Comme 1,284 compatriotes, il a quitté au printemps 1918 son pays, le Siam, pour venir participer aux côtés des Alliés à la lutte contre l’agresseur allemand.
Une guerre qui le dépasse, des intérêts qui ne sont pas les siens, mais un combat pour défendre la liberté contre le barbarisme. C’est cela qu’il a compris et c’est pour cela qu’il n’a pas hésité à se porter volontaire pour ce grand voyage vers un autre monde.
Ils partirent, mais 19 ne revinrent jamais. Non pas morts au combat, mais souvent morts de froid tout au long d’un hiver épouvantable dans le nord de l’Allemagne où les avait envoyés les drôles de décisions d’un État-major qui ne connaissait peut-être pas la vie quotidienne de ces enfants du soleil, bien mal équipés pour affronter les rigueurs hivernales de notre continent.

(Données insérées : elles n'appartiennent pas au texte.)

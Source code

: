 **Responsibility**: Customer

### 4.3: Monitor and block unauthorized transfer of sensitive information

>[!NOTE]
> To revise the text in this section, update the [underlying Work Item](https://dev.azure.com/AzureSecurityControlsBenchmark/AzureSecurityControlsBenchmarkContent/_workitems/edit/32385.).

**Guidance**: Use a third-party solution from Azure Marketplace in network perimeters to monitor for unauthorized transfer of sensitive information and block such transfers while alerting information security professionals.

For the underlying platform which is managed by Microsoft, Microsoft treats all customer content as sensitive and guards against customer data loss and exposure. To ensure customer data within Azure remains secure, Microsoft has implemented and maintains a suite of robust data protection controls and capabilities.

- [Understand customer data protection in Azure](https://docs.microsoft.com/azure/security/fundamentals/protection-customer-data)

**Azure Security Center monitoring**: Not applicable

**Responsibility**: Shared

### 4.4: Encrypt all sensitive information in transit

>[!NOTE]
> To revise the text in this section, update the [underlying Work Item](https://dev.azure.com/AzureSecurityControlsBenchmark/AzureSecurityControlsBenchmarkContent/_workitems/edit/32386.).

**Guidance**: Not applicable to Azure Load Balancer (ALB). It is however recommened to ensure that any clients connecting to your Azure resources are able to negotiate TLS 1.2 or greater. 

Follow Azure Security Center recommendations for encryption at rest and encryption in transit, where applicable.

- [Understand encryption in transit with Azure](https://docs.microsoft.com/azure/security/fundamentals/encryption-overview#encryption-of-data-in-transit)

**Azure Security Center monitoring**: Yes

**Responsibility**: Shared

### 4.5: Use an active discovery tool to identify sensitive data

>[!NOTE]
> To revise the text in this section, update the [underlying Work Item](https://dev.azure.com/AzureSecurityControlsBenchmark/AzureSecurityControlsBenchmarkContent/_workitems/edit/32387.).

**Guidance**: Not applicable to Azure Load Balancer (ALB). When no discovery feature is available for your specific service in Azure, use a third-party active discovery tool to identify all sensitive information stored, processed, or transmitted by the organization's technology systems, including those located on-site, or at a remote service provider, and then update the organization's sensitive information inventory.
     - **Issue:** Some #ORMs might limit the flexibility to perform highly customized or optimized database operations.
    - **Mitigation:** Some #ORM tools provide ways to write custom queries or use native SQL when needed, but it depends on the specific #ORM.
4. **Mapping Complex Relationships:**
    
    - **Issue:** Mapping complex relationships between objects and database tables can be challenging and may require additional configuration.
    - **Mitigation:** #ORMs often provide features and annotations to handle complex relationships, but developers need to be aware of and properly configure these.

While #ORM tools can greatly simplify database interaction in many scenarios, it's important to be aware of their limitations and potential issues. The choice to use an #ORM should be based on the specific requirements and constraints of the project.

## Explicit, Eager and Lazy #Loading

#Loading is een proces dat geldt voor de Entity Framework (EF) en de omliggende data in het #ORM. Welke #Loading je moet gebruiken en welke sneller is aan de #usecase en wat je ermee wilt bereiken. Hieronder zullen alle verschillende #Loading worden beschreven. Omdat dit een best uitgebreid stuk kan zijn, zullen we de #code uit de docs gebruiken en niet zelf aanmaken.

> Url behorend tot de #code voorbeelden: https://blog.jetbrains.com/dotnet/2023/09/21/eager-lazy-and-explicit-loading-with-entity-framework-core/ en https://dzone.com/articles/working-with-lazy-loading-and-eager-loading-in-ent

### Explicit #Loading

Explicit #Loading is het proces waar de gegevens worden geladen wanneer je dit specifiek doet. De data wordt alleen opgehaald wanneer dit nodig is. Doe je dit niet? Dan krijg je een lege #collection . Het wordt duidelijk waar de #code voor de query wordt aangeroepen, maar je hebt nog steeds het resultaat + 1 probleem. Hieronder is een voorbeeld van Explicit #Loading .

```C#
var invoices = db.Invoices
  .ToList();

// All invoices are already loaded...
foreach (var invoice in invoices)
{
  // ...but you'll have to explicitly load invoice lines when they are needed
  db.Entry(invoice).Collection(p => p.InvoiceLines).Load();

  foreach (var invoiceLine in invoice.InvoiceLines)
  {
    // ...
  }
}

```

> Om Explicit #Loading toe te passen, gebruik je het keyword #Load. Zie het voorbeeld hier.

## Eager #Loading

Le contingent siamois au défilé du 14 juillet 1919 à Paris.
Et lui, dont nous ne connaissons pas le nom ? A-t-il défilé, en pleine gloire, le 14 juillet 1919 sur les Champs-Élysées parisiens, est-il rentré dans son pays, fort du prestige d’un ancien combattant héroïque, revenu victorieux sur le sol de sa Patrie ? Ou bien a-t-il fait partie de ses compatriotes, morts pour la liberté, bien petit contingent de sacrifiés, mêlés aux millions de morts de la Grande Guerre ?
Nous ne le savons pas…
La statue est en bronze de couleur beige et mesure 80 cm de haut sur 30 cm de large. Elle porte la prestigieuse signature de Paul Ducuing, célèbre sculpteur français. Envoyé en mission en Indochine en 1921-22, il réalisa la statue d’Auguste Pavie au Laos, celle de l’empereur d’Annam Khaï Dinh et celle du roi Sisowath qui se trouvait autrefois au Palais Royal et aujourd’hui est au Musée National.
Le roi Sisowath : La statue et le modèle. Paul Ducuing est à droite.
Le propriétaire ne se rappelle plus l’origine de cette statue mais déclare la posséder depuis plus de 15 ans. Pour lui, elle représente le roi Rama VI Vajiravudh, ce qui nous semble inexact. Mais c’est aussi pour cela sans doute qu’il en demande le prix déraisonnable de 36,000 dollars…
Il est là, aujourd’hui, dans le coin d’une galerie d’antiquités du 4ème étage de River City, tristement oublié. Bien sûr il serait mieux dans la chaleur historique d’un Musée de son pays, image muette du courage de ses compatriotes…
Nous ne pouvons que souhaiter que ces quelques lignes puissent rappeler à la Nation thaïlandaise, le sacrifice de ses enfants.
François Doré |
A NOUS LE SOUVENIR
A EUX L’IMMORTALITÉ
PS : Cette étonnante découverte nous a été signalée par Jean-Francois Chéneau, amateur d’art.